Within the records, determine how many lines contain the word "TagResourceResponse". Your reply must consist of that number only.

:: Records provided

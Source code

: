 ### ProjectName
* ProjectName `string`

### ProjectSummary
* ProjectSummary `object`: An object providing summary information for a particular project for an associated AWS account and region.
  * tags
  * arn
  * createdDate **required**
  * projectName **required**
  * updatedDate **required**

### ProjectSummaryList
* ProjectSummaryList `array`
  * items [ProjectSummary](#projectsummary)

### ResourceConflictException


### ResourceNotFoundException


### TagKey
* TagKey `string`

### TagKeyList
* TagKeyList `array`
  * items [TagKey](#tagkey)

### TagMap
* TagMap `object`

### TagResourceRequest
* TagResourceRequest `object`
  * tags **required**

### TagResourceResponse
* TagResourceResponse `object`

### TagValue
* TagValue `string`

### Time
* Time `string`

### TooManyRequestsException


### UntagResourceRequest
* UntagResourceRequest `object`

::::

Answer for the task -> 2